The film will then go on to premiere at Warsaw International Film Festival and New Zealand Film Festival in October and Sydney Film Festival then Norway film from the South in November. The film recently premiered in France on ARTE TV and will soon have is German TV premiere on WDR on 6th October.
When A City Rises invites the audience to live the resistance movement from within and offers a rare glimpse into the daily struggles of regular people who find their lives intertwined with a historic struggle for democracy. It is a story of hope, love, chaos and solidarity among strangers.

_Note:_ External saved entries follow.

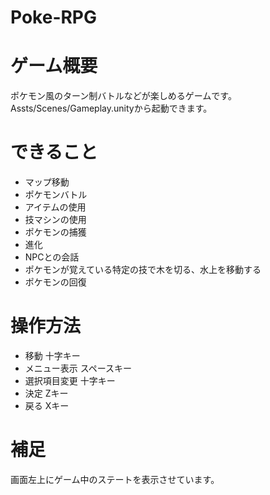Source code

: # Poke-RPG
# ゲーム概要
ポケモン風のターン制バトルなどが楽しめるゲームです。
Assts/Scenes/Gameplay.unityから起動できます。

# できること
* マップ移動
* ポケモンバトル
* アイテムの使用
* 技マシンの使用
* ポケモンの捕獲
* 進化
* NPCとの会話
* ポケモンが覚えている特定の技で木を切る、水上を移動する
* ポケモンの回復


# 操作方法
* 移動
十字キー
* メニュー表示
スペースキー
* 選択項目変更
十字キー
* 決定
Zキー
* 戻る
Xキー

# 補足
画面左上にゲーム中のステートを表示させています。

The protest movement began in June 2019 when the Hong Kong government proposed a repressive extradition bill that would have allowed Mainland China to summon people across the border for trial in its highly politicized legal system. More than a million marched in what quickly became the largest pro-democracy movement in the city’s history.
“At the beginning, the world’s attention was on Hong Kong. Journalists and broadcast media jetted in to capture the exhilarating standoff between protesters and police,” said one of the directors Cathy Chu. “But as international attention waned, it became clear the movement was not getting enough reporting. That motivated us to go into the homes and campuses of protesters to find the story behind the gas mask.”
In 2020, China passed the national security law in Hong Kong, making dissent punishable with jail time. For the protagonists, the prospect of arrest looms as they debate whether to flee and what it means to be loyal to their city. The stakes for documentary filmmakers have also never been higher. State-backed media have attacked documentaries on the Hong Kong protests, so it is unlikely When A City Rises will ever play in a single Hong Kong cinema.
Narrated by Eve, a student, the film follows three sets of characters, including a teenage couple in love, a student leader, and a father, while they navigate the protest movement. As the optimism of the early marches fades in the face of an unrelenting crackdown on the city’s freedoms, each must confront their own fears and find out exactly how much they are willing to risk for change. Relationships break and form amidst tear gas, rubber bullets and a global pandemic, whilst China’s People’s Liberation Army await just across the border.
The world has seen the iconic images of protesters covered in black, tossing back tear gas, waving black flags, protesting against the authoritarian superpower that is China. It is easy to be caught up in the action, in the glorification of bravery and sacrifice. But away from the limelight, who are the people concealed underneath their masks? What are the protesters really fighting for?
According to Screen International: “A wealth of nerve-shredding footage and impressively nimble work in the edit results in a film which is not only one of the most complete accounts of the Hong Kong pro-democracy protests to date, it’s also, at times, an unbearably tense picture which unfolds with urgency of a thriller.”
On winning the F:ACT Award at CPH: DOX 2021, the jury wrote in their statement: “As a jury, we were awed by their bravery, their vision and their dedication. […] This film by a directing collective of young people shines a light on the brutality of China’s oppressive policies and actions through the intimate stories of a small group of activists on the frontlines of the democracy movement. […] We hope that our chosen film receives the widespread international attention it deserves and as the best investigative films sometimes can, plays a role in changing the world.”
WHEN A CITY RISES has its Australian Premiere at the Brisbane International Film Festival on 24th and 29th October and its German TV premiere on WDR on 6th October.